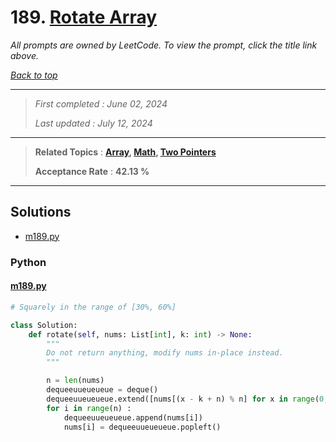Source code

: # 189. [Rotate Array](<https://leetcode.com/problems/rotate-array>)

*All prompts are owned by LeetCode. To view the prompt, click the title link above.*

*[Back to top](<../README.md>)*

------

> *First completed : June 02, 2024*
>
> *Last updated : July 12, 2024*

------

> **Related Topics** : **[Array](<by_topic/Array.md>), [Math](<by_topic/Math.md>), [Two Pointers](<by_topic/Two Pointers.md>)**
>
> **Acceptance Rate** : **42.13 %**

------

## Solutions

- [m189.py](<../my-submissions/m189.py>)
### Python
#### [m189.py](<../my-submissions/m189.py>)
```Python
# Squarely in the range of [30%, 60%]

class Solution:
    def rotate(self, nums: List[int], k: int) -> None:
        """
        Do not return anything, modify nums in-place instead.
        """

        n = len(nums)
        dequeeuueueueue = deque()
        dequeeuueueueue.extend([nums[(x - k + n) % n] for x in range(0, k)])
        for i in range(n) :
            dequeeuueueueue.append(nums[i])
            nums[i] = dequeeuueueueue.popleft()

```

━━━━━━━━━━━━━━━━━━━━━━━━━━━━━━

Extract from the material all lines containing the string "submissions".

### RESPONSE TO THIS EXERCISE
- [m189.py](<../my-submissions/m189.py>)
#### [m189.py](<../my-submissions/m189.py>)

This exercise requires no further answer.